Haris Asad, Witten Daniela, Simon Noah
Department of Biostatistics, University of Washington.
Departments of Statistics and Biostatistics, University of Washington.
J Comput Graph Stat. 2016;25(4):981-1004. doi: 10.1080/10618600.2015.1067217. Epub 2015 Aug 12.
We consider the task of fitting a regression model involving interactions among a potentially large set of covariates, in which we wish to enforce strong heredity. We propose FAMILY, a very general framework for this task. Our proposal is a generalization of several existing methods, such as VANISH [Radchenko and James, 2010], hierNet [Bien et al., 2013], the all-pairs lasso, and the lasso using only main effects. It can be formulated as the solution to a convex optimization problem, which we solve using an efficient alternating directions method of multipliers (ADMM) algorithm. This algorithm has guaranteed convergence to the global optimum, can be easily specialized to any convex penalty function of interest, and allows for a straightforward extension to the setting of generalized linear models. We derive an unbiased estimator of the degrees of freedom of FAMILY, and explore its performance in a simulation study and on an HIV sequence data set.

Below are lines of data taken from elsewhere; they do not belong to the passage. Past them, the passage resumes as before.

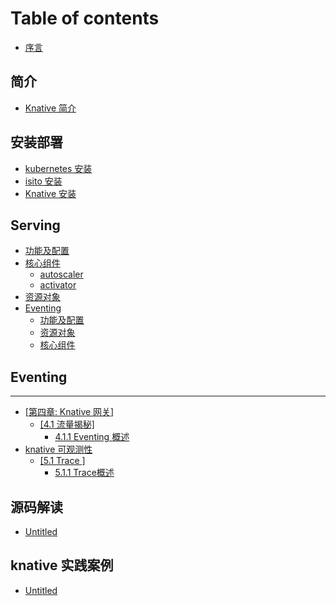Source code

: # Table of contents

* [序言](README.md)

## 简介 <a id="summary"></a>

* [Knative 简介](summary/knative-concept.md)

## 安装部署 <a id="deploy"></a>

* [kubernetes 安装](deploy/k8s-install.md)
* [isito 安装](deploy/isito-install.md)
* [Knative 安装](deploy/knative-install.md)

## Serving <a id="serving-1"></a>

* [功能及配置](serving-1/config.md)
* [核心组件](serving-1/component/README.md)
  * [autoscaler](serving-1/component/autoscaler.md)
  * [activator](serving-1/component/activator.md)
* [资源对象](serving-1/resource.md)
* [Eventing](serving-1/eventing/README.md)
  * [功能及配置](serving-1/eventing/gong-neng-ji-pei-zhi.md)
  * [资源对象](serving-1/eventing/zi-yuan-dui-xiang.md)
  * [核心组件](serving-1/eventing/he-xin-zu-jian.md)

## Eventing <a id="eventing1"></a>

---

* [\[第四章: Knative 网关\]](di-si-zhang-knative-wang-guan/README.md)
  * [\[4.1 流量揭秘\]](di-si-zhang-knative-wang-guan/4.1-liu-liang-jie-mi/README.md)
    * [4.1.1 Eventing 概述](di-si-zhang-knative-wang-guan/4.1-liu-liang-jie-mi/1.1-basicconcept.md)
* [knative 可观测性](observe/README.md)
  * [\[5.1 Trace \]](observe/5.1-trace/README.md)
    * [5.1.1 Trace概述](observe/5.1-trace/1.1-basicconcept.md)

## 源码解读 <a id="code-read"></a>

* [Untitled](code-read/untitled-1.md)

## knative 实践案例 <a id="practice"></a>

* [Untitled](practice/untitled.md)

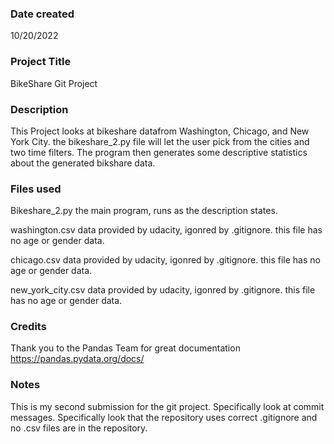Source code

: ### Date created
10/20/2022

### Project Title
BikeShare Git Project

### Description
This Project looks at bikeshare datafrom Washington, Chicago, and New York City. the bikeshare_2.py file will let the user pick from the cities and two time filters. The program then generates some descriptive statistics about the generated bikshare data.

### Files used
Bikeshare_2.py
    the main program, runs as the description states.

washington.csv
    data provided by udacity, igonred by .gitignore.
    this file has no age or gender data.

chicago.csv
    data provided by udacity, igonred by .gitignore.
    this file has no age or gender data.

new_york_city.csv
    data provided by udacity, igonred by .gitignore.
    this file has no age or gender data.

### Credits
Thank you to the Pandas Team for great documentation
https://pandas.pydata.org/docs/

### Notes
This is my second submission for the git project. Specifically look at commit messages. Specifically look that the repository uses correct .gitignore and no .csv files are in the repository.

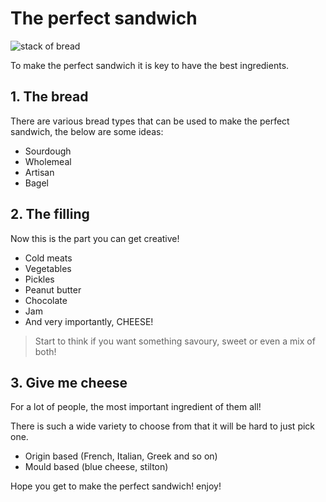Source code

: # The perfect sandwich

![stack of bread](https://images.unsplash.com/photo-1713972327618-381d95481ca2?q=80&w=3629&auto=format&fit=crop&ixlib=rb-4.0.3&ixid=M3wxMjA3fDB8MHxwaG90by1wYWdlfHx8fGVufDB8fHx8fA%3D%3D)

To make the perfect sandwich it is key to have the best ingredients.

## **1. The bread**

There are various bread types that can be used to make the perfect sandwich, the below are some ideas:

+ Sourdough
+ Wholemeal
+ Artisan
+ Bagel

## **2. The filling**

Now this is the part you can get creative! 

+ Cold meats
+ Vegetables
+ Pickles
+ Peanut butter
+ Chocolate 
+ Jam
+ And very importantly, CHEESE!

> Start to think if you want something savoury, sweet or even a mix of both!

## **3. Give me cheese**

For a lot of people, the most important ingredient of them all!

There is such a wide variety to choose from that it will be hard to just pick one.

+ Origin based (French, Italian, Greek and so on)
+ Mould based (blue cheese, stilton)

Hope you get to make the perfect sandwich! enjoy!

我们考虑拟合一个涉及大量潜在协变量之间相互作用的回归模型的任务,在此任务中我们希望强化遗传性。我们提出了FAMILY,这是针对此任务的一个非常通用的框架。我们的提议是对几种现有方法的推广,例如VANISH [拉德琴科和詹姆斯,2010年]、hierNet [比恩等人,2013年]、全对全套索法以及仅使用主效应的套索法。它可以被表述为一个凸优化问题的解,我们使用一种高效的交替方向乘子法(ADMM)算法来求解该问题。此算法保证收敛到全局最优解,能够轻松专门针对任何感兴趣的凸惩罚函数,并且允许直接扩展到广义线性模型的设定。我们推导了FAMILY自由度的无偏估计量,并在模拟研究和一个HIV序列数据集上探究了其性能。